Awhile back I had one of those moments where I read something that made all the kaleidoscope pieces shift slightly into a pattern that made more sense: part of our problem in trying to make the best, healthiest choice about everything is that self-control is a limited resource. If you’re constantly forcing yourself to behave in ways that don’t feel very good, by the end of the day you’ve got no willpower left and you find yourself with your head in the refrigerator licking the pie plate, or using your to do list as a coaster while you watch a third episode of some show you don’t even like. If you don’t actively decide what’s important to you and cut yourself some slack around it, the things you succeed and fail at get decided for you by how worn down your resistance is when they come around.

I read it in The Willpower Instinct by Stanford professor Kelly McGonigal, who is also a big proponent of the “science-help” genre, which I appreciate since reading actual psychology or science articles often requires more willpower than I have available at the end of the evening. When she says that willpower is a limited resource, that doesn’t mean she’s giving people a get out of jail free card though. Her main point is that it’s a mind-body response which can be studied, understood, and intentionally improved, not just a virtue that you either have or you don’t. The good and bad news is maybe there are some ways you really can’t control yourself, but that doesn’t mean you can’t learn.

Self-control is rooted in stopping something that feels good because you can see that it will lead somewhere bad later. Adults are pretty strongly motivated by the avoidance of imagined future pain, so if they envision their boss calling them into her office and yelling at them for doing something, that’s usually enough to stop them from doing it. Children, however, aren’t very good at predicting consequences. They need adults to act as a control while they’re learning because their primary motivation is the experience they’re having right now. They’re figuring out how to avoid getting in trouble later by making a better choice in the moment, but they’ll get all the way to being yelled at before they realize it was a mistake, at which point they’d do anything to make it stop. And that anything is often just another thing that seems like a good idea at the time, but actually makes it worse later.

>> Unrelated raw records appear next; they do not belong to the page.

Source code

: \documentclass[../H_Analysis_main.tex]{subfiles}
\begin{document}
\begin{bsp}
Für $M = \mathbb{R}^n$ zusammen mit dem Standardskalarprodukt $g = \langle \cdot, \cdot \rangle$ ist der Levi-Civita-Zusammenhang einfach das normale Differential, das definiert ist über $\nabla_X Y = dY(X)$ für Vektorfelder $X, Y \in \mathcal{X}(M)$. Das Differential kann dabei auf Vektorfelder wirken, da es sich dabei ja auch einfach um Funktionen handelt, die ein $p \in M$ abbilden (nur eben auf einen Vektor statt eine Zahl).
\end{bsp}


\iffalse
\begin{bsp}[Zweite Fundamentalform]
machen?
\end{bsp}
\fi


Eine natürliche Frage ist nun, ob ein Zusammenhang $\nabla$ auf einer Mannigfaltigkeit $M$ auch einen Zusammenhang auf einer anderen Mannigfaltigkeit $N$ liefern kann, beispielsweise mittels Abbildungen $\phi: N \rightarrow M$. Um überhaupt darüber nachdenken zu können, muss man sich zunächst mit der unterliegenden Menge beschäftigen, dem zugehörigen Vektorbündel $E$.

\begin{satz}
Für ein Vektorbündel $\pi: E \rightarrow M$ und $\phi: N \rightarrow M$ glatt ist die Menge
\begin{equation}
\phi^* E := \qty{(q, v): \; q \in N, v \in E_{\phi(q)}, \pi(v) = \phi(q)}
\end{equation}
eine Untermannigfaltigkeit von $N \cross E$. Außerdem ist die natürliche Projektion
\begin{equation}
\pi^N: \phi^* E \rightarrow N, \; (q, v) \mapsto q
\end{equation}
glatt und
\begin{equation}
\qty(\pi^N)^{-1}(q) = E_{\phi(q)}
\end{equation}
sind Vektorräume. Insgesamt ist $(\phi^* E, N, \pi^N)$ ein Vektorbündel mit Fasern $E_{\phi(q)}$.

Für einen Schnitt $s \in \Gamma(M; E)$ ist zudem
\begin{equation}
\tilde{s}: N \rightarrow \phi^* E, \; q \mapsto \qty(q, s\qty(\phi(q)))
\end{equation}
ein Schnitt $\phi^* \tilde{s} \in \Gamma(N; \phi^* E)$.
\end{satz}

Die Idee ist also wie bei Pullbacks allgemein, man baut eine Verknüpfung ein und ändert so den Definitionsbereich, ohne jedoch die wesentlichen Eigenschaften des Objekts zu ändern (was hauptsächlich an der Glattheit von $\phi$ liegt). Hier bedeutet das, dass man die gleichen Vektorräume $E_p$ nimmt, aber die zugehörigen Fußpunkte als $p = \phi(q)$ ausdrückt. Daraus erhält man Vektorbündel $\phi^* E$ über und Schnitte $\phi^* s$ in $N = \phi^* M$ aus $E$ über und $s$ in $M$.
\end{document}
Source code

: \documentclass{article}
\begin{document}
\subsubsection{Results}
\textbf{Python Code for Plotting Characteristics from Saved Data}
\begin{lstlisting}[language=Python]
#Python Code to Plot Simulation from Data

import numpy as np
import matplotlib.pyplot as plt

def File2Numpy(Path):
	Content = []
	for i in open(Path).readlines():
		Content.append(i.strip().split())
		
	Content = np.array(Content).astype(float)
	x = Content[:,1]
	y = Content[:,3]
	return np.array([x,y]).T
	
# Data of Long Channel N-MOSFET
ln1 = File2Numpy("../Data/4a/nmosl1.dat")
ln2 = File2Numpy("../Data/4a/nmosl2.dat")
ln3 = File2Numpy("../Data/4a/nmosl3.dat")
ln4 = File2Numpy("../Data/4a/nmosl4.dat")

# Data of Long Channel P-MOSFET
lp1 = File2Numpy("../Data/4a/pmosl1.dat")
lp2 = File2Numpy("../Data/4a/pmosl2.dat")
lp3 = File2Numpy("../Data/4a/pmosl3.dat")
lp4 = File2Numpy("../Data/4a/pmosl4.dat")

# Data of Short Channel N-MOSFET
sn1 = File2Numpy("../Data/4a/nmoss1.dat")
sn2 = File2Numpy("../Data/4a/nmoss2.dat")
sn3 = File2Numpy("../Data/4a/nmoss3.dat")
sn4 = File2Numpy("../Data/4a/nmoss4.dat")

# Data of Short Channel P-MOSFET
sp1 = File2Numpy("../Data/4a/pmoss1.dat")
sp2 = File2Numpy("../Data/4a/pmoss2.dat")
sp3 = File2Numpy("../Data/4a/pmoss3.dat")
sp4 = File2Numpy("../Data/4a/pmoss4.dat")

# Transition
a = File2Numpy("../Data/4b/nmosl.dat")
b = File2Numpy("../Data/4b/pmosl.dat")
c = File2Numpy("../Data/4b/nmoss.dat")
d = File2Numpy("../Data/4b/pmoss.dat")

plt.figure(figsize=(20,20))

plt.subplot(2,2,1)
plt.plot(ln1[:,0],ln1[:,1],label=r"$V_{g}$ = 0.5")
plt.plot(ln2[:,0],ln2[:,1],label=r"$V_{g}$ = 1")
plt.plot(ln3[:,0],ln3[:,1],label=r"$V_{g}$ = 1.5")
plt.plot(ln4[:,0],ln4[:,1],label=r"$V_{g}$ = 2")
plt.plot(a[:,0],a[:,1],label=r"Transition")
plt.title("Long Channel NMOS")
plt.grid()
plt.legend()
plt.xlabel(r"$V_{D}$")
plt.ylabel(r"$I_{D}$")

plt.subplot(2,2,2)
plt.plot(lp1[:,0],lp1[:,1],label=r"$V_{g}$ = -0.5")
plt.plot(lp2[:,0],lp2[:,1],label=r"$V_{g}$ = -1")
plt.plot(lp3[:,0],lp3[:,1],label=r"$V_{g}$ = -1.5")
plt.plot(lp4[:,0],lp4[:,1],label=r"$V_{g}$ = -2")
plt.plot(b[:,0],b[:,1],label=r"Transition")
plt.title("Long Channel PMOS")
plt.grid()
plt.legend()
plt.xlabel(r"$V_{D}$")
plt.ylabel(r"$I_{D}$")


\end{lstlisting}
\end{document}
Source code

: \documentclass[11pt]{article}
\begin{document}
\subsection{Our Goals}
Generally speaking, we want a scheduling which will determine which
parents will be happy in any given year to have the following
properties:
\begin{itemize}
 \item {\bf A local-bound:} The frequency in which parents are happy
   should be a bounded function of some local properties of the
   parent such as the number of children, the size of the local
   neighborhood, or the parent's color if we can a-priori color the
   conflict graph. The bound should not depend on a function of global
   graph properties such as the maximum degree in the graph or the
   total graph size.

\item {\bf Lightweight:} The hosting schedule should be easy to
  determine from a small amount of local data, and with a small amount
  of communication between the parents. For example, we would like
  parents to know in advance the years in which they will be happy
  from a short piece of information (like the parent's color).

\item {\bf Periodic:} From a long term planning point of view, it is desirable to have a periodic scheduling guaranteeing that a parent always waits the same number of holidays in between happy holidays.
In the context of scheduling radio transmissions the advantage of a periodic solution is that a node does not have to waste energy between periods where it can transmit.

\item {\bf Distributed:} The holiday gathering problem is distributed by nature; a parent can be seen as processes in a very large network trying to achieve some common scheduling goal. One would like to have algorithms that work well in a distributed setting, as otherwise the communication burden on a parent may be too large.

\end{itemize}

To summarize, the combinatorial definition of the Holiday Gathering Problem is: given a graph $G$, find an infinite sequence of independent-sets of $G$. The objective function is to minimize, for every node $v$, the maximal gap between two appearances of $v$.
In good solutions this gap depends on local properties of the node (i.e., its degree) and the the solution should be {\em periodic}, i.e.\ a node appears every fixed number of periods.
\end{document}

One character type that seems to have been coming up a lot lately is that guy who can’t control himself, like Don Draper in Mad Men or Marty Hart in True Detective. In a way they act like children, but that tired metaphor is a cop out because however damaged they are, they’re grown men. Their problem is not so much an inability to perceive consequences as it is a crackerjack combination of gambling and self-deception that keeps convincing them it’s ok to spin the wheel just one more time. They have no self control in part because they can’t believe the consequences are real until they’re actually happening to them.

As they sit and eat their tv dinners alone, or press their noses to the windows of their exes’ lives, they seem genuinely puzzled, as if they can’t quite understand how they got where they are. What is wrong with them? Why do other people have happy lives? They don’t seem to know. Of course they can see that not everyone is happy, but they believe in the story of happiness as natural rather than seeing it as something that doesn’t come easy, so they feel like they’re cursed or fundamentally faulty in some way because they can’t hang onto it.

The thing is, there’s a difference between poor judgement and bad luck. If you miss dinner because you happen to be the only person your mechanic has ever seen have the engine of their otherwise reliable brand of car catch on fire when they weren’t even driving it, that’s unlucky. If you decide not to go home after work and instead go to a bar, strip club, ex-girfriend’s house, or really anywhere else, leaving your partner at home with the kids, that’s poor judgement unless you’re trying to get divorced. In fact, even if you are trying to get divorced, there are ways to do it that don’t suck so much.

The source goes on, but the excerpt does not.